Goal of the exercise -
Images are to be left out; everything else in the records gets copied exactly.
Segment Start: Data to use
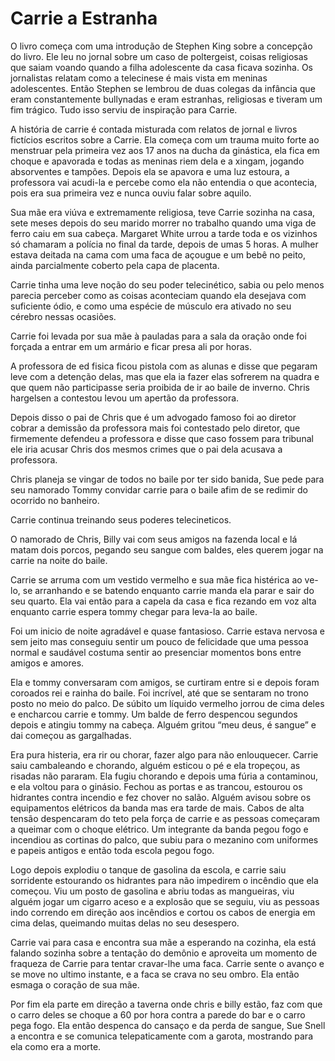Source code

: # Carrie a Estranha

O livro começa com uma introdução de Stephen King sobre a concepção do livro. Ele leu no jornal sobre um caso de poltergeist, coisas religiosas que saiam voando quando a filha adolescente da casa ficava sozinha. Os jornalistas relatam como a telecinese é mais vista em meninas adolescentes. Então Stephen se lembrou de duas colegas da infância que eram constantemente bullynadas e eram estranhas, religiosas e tiveram um fim trágico. Tudo isso serviu de inspiração para Carrie.

A história de carrie é contada misturada com relatos de jornal e livros fictícios escritos sobre a Carrie. Ela começa com um trauma muito forte ao menstruar pela primeira vez aos 17 anos na ducha da ginástica, ela fica em choque e apavorada e todas as meninas riem dela e a xingam, jogando absorventes e tampões. Depois ela se apavora e uma luz estoura, a professora vai acudi-la e percebe como ela não entendia o que acontecia, pois era sua primeira vez e nunca ouviu falar sobre aquilo.

Sua mãe era viúva e extremamente religiosa, teve Carrie sozinha na casa, sete meses depois do seu marido morrer no trabalho quando uma viga de ferro caiu em sua cabeça. Margaret White urrou a tarde toda e os vizinhos só chamaram a polícia no final da tarde, depois de umas 5 horas. A mulher estava deitada na cama com uma faca de açougue e um bebê no peito, ainda parcialmente coberto pela capa de placenta.

Carrie tinha uma leve noção do seu poder telecinético, sabia ou pelo menos parecia perceber como as coisas aconteciam quando ela desejava com suficiente ódio, e como uma espécie de músculo era ativado no seu cérebro nessas ocasiões.

Carrie foi levada por sua mãe à pauladas para a sala da oração onde foi forçada a entrar em um armário e ficar presa ali por horas.

A professora de ed fisica ficou pistola com as alunas e disse que pegaram leve com a detenção delas, mas que ela ia fazer elas sofrerem na quadra e que quem não participasse seria proibida de ir ao baile de inverno. Chris hargelsen a contestou levou um apertão da professora.

Depois disso o pai de Chris que é um advogado famoso foi ao diretor cobrar a demissão da professora mais foi contestado pelo diretor, que firmemente defendeu a professora e disse que caso fossem para tribunal ele iria acusar Chris dos mesmos crimes que o pai dela acusava a professora.

Chris planeja se vingar de todos no baile por ter sido banida, Sue pede para seu namorado Tommy convidar carrie para o baile afim de se redimir do ocorrido no banheiro.

Carrie continua treinando seus poderes telecineticos.

O namorado de Chris, Billy vai com seus amigos na fazenda local e lá matam dois porcos, pegando seu sangue com baldes, eles querem jogar na carrie na noite do baile.

Carrie se arruma com um vestido vermelho e sua mãe fica histérica ao ve-lo, se arranhando e se batendo enquanto carrie manda ela parar e sair do seu quarto. Ela vai então para a capela da casa e fica rezando em voz alta enquanto carrie espera tommy chegar para leva-la ao baile.

Foi um inicio de noite agradável e quase fantasioso. Carrie estava nervosa e sem jeito mas conseguiu sentir um pouco de felicidade que uma pessoa normal e saudável costuma sentir ao presenciar momentos bons entre amigos e amores.

Ela e tommy conversaram com amigos, se curtiram entre si e depois foram coroados rei e rainha do baile. Foi incrível, até que se sentaram no trono posto no meio do palco. De súbito um líquido vermelho jorrou de cima deles e encharcou carrie e tommy. Um balde de ferro despencou segundos depois e atingiu tommy na cabeça. Alguém gritou “meu deus, é sangue” e dai começou as gargalhadas.

Era pura histeria, era rir ou chorar, fazer algo para não enlouquecer. Carrie saiu cambaleando e chorando, alguém esticou o pé e ela tropeçou, as risadas não pararam. Ela fugiu chorando e depois uma fúria a contaminou, e ela voltou para o ginásio. Fechou as portas e as trancou, estourou os hidrantes contra incendio e fez chover no salão. Alguém avisou sobre os equipamentos elétricos da banda mas era tarde de mais. Cabos de alta tensão despencaram do teto pela força de carrie e as pessoas começaram a queimar com o choque elétrico. Um integrante da banda pegou fogo e incendiou as cortinas do palco, que subiu para o mezanino com uniformes e papeis antigos e então toda escola pegou fogo.

Logo depois explodiu o tanque de gasolina da escola, e carrie saiu sorridente estourando os hidrantes para não impedirem o incêndio que ela começou. Viu um posto de gasolina e abriu todas as mangueiras, viu alguém jogar um cigarro aceso e a explosão que se seguiu, viu as pessoas indo correndo em direção aos incêndios e cortou os cabos de energia em cima delas, queimando muitas delas no seu desespero.

Carrie vai para casa e encontra sua mãe a esperando na cozinha, ela está falando sozinha sobre a tentação do demônio e aproveita um momento de fraqueza de Carrie para tentar cravar-lhe uma faca. Carrie sente o avanço e se move no ultimo instante, e a faca se crava no seu ombro. Ela então esmaga o coração de sua mãe.

Por fim ela parte em direção a taverna onde chris e billy estão, faz com que o carro deles se choque a 60 por hora contra a parede do bar e o carro pega fogo. Ela então despenca do cansaço e da perda de sangue, Sue Snell a encontra e se comunica telepaticamente com a garota, mostrando para ela como era a morte.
Segment End: Data to use
Task output -
Source code

: # Carrie a Estranha

O livro começa com uma introdução de Stephen King sobre a concepção do livro. Ele leu no jornal sobre um caso de poltergeist, coisas religiosas que saiam voando quando a filha adolescente da casa ficava sozinha. Os jornalistas relatam como a telecinese é mais vista em meninas adolescentes. Então Stephen se lembrou de duas colegas da infância que eram constantemente bullynadas e eram estranhas, religiosas e tiveram um fim trágico. Tudo isso serviu de inspiração para Carrie.

A história de carrie é contada misturada com relatos de jornal e livros fictícios escritos sobre a Carrie. Ela começa com um trauma muito forte ao menstruar pela primeira vez aos 17 anos na ducha da ginástica, ela fica em choque e apavorada e todas as meninas riem dela e a xingam, jogando absorventes e tampões. Depois ela se apavora e uma luz estoura, a professora vai acudi-la e percebe como ela não entendia o que acontecia, pois era sua primeira vez e nunca ouviu falar sobre aquilo.

Sua mãe era viúva e extremamente religiosa, teve Carrie sozinha na casa, sete meses depois do seu marido morrer no trabalho quando uma viga de ferro caiu em sua cabeça. Margaret White urrou a tarde toda e os vizinhos só chamaram a polícia no final da tarde, depois de umas 5 horas. A mulher estava deitada na cama com uma faca de açougue e um bebê no peito, ainda parcialmente coberto pela capa de placenta.

Carrie tinha uma leve noção do seu poder telecinético, sabia ou pelo menos parecia perceber como as coisas aconteciam quando ela desejava com suficiente ódio, e como uma espécie de músculo era ativado no seu cérebro nessas ocasiões.

Carrie foi levada por sua mãe à pauladas para a sala da oração onde foi forçada a entrar em um armário e ficar presa ali por horas.

A professora de ed fisica ficou pistola com as alunas e disse que pegaram leve com a detenção delas, mas que ela ia fazer elas sofrerem na quadra e que quem não participasse seria proibida de ir ao baile de inverno. Chris hargelsen a contestou levou um apertão da professora.

Depois disso o pai de Chris que é um advogado famoso foi ao diretor cobrar a demissão da professora mais foi contestado pelo diretor, que firmemente defendeu a professora e disse que caso fossem para tribunal ele iria acusar Chris dos mesmos crimes que o pai dela acusava a professora.

Chris planeja se vingar de todos no baile por ter sido banida, Sue pede para seu namorado Tommy convidar carrie para o baile afim de se redimir do ocorrido no banheiro.

Carrie continua treinando seus poderes telecineticos.

O namorado de Chris, Billy vai com seus amigos na fazenda local e lá matam dois porcos, pegando seu sangue com baldes, eles querem jogar na carrie na noite do baile.

Carrie se arruma com um vestido vermelho e sua mãe fica histérica ao ve-lo, se arranhando e se batendo enquanto carrie manda ela parar e sair do seu quarto. Ela vai então para a capela da casa e fica rezando em voz alta enquanto carrie espera tommy chegar para leva-la ao baile.

Foi um inicio de noite agradável e quase fantasioso. Carrie estava nervosa e sem jeito mas conseguiu sentir um pouco de felicidade que uma pessoa normal e saudável costuma sentir ao presenciar momentos bons entre amigos e amores.

Ela e tommy conversaram com amigos, se curtiram entre si e depois foram coroados rei e rainha do baile. Foi incrível, até que se sentaram no trono posto no meio do palco. De súbito um líquido vermelho jorrou de cima deles e encharcou carrie e tommy. Um balde de ferro despencou segundos depois e atingiu tommy na cabeça. Alguém gritou “meu deus, é sangue” e dai começou as gargalhadas.

Era pura histeria, era rir ou chorar, fazer algo para não enlouquecer. Carrie saiu cambaleando e chorando, alguém esticou o pé e ela tropeçou, as risadas não pararam. Ela fugiu chorando e depois uma fúria a contaminou, e ela voltou para o ginásio. Fechou as portas e as trancou, estourou os hidrantes contra incendio e fez chover no salão. Alguém avisou sobre os equipamentos elétricos da banda mas era tarde de mais. Cabos de alta tensão despencaram do teto pela força de carrie e as pessoas começaram a queimar com o choque elétrico. Um integrante da banda pegou fogo e incendiou as cortinas do palco, que subiu para o mezanino com uniformes e papeis antigos e então toda escola pegou fogo.

Logo depois explodiu o tanque de gasolina da escola, e carrie saiu sorridente estourando os hidrantes para não impedirem o incêndio que ela começou. Viu um posto de gasolina e abriu todas as mangueiras, viu alguém jogar um cigarro aceso e a explosão que se seguiu, viu as pessoas indo correndo em direção aos incêndios e cortou os cabos de energia em cima delas, queimando muitas delas no seu desespero.

Carrie vai para casa e encontra sua mãe a esperando na cozinha, ela está falando sozinha sobre a tentação do demônio e aproveita um momento de fraqueza de Carrie para tentar cravar-lhe uma faca. Carrie sente o avanço e se move no ultimo instante, e a faca se crava no seu ombro. Ela então esmaga o coração de sua mãe.

Por fim ela parte em direção a taverna onde chris e billy estão, faz com que o carro deles se choque a 60 por hora contra a parede do bar e o carro pega fogo. Ela então despenca do cansaço e da perda de sangue, Sue Snell a encontra e se comunica telepaticamente com a garota, mostrando para ela como era a morte.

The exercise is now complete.